= Our Exploits At West Poley =

Our Exploits At West Poley, subtitled "a story for boys", is a short story by Thomas Hardy. Written in 1883, and the only children's story ever published by Hardy, it was not published until 1892 in the Youth's Companion, and then serialised in an American periodical, The Household, from November 1892 to April 1893. It was used as a basis for two films, The Secret Cave released in 1953 and a 1985 film Exploits At West Poley.

==Plot==
Written in the Victorian era, the story is set in the fictional village of West Poley where water from a small river is used to run a watermill, but the miller's apprentice (a child) is badly beaten.

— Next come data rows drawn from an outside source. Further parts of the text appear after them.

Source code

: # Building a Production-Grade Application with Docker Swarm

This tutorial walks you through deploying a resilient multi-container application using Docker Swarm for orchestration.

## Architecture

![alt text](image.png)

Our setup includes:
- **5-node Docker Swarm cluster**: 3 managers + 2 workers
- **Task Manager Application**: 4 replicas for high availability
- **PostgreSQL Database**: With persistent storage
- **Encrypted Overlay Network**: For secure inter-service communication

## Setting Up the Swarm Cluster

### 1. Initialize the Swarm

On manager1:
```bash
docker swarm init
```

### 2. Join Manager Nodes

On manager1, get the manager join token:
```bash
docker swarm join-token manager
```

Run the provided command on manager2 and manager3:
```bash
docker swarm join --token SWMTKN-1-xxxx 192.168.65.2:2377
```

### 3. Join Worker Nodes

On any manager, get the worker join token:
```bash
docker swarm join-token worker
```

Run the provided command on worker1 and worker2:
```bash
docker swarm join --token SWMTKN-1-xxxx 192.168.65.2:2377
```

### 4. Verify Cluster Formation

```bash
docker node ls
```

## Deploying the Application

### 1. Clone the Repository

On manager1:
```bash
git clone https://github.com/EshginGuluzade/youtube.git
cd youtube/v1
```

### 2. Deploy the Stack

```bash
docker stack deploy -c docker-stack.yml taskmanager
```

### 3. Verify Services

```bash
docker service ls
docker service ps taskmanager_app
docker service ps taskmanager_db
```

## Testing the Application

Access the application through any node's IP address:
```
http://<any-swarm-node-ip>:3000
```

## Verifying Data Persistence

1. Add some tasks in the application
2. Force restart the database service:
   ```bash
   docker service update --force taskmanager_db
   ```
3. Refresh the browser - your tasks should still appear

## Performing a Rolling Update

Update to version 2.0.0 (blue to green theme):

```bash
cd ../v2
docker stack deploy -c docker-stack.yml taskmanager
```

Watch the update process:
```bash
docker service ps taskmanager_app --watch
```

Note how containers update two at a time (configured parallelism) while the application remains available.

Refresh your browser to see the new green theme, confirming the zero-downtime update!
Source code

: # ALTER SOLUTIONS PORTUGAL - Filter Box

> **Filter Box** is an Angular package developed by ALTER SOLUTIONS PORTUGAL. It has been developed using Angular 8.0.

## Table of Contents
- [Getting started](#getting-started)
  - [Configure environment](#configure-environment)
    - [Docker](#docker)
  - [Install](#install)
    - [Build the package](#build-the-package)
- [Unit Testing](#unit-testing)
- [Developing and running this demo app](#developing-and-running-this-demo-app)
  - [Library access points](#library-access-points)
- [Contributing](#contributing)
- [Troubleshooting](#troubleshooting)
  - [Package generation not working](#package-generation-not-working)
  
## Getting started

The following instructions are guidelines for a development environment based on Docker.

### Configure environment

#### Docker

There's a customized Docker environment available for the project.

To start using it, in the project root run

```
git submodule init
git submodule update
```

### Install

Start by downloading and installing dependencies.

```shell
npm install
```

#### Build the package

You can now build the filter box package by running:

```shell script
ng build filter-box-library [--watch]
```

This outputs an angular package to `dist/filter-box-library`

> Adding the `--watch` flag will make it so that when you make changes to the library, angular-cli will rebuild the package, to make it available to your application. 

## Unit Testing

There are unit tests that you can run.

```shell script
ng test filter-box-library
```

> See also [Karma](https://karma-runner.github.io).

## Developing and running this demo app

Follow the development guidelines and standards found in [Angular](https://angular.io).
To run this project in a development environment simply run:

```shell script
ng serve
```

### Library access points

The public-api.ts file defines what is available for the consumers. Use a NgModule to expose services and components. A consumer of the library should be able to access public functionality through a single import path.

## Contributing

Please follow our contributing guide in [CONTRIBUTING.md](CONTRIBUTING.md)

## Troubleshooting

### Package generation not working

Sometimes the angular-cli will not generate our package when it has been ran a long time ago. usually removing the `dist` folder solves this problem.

The apprentice and two other children enter nearby caves and discover a previously unknown passage leading to a place where the river can easily be diverted into a different channel. After diverting it, they find the river now flows through another village (East Poley) and the West Poley mill can no longer operate. The children then stage a magic trick for the children of East Poley, claiming to be able to redirect the river at will. However, they discover that not all is well in East Poley after the redirection (for example a landowner tries to turn a poorer lady's garden into a mill pond) and so they decide to divert the river down a third channel and permanently seal off the first two channels so that the river will flow through neither village. The third channel, however, turns out to be a cul-de-sac, and the cave begins filling with water. The children decide they have been meddling too much and begin removing their stones, but are unable to complete this work before the water traps them. The miller arrives (together with the shoemaker) via an alternative entrance that was not previously known to be connected to the same cave; the miller falls into the water and nearly drowns, and his apprentice saves him after making him promise not to beat him again. Next the miller wishes to have priority on the rescue rope, which the child grants in exchange for his complete release. All are saved, and then the pressure of the accumulating water becomes strong enough to forcibly reopen its original channel and everything goes back to normal. However the details of the cave are now public knowledge, and the adults of the two villages proceed to engage in their own squabbles over the river, redirecting it several times. To end this, one of the original children obtains a small amount of gunpowder and, using his intimate knowledge of the cave to position it effectively, seals both access routes beyond all hope of being reopened. All then settled down to a quiet life.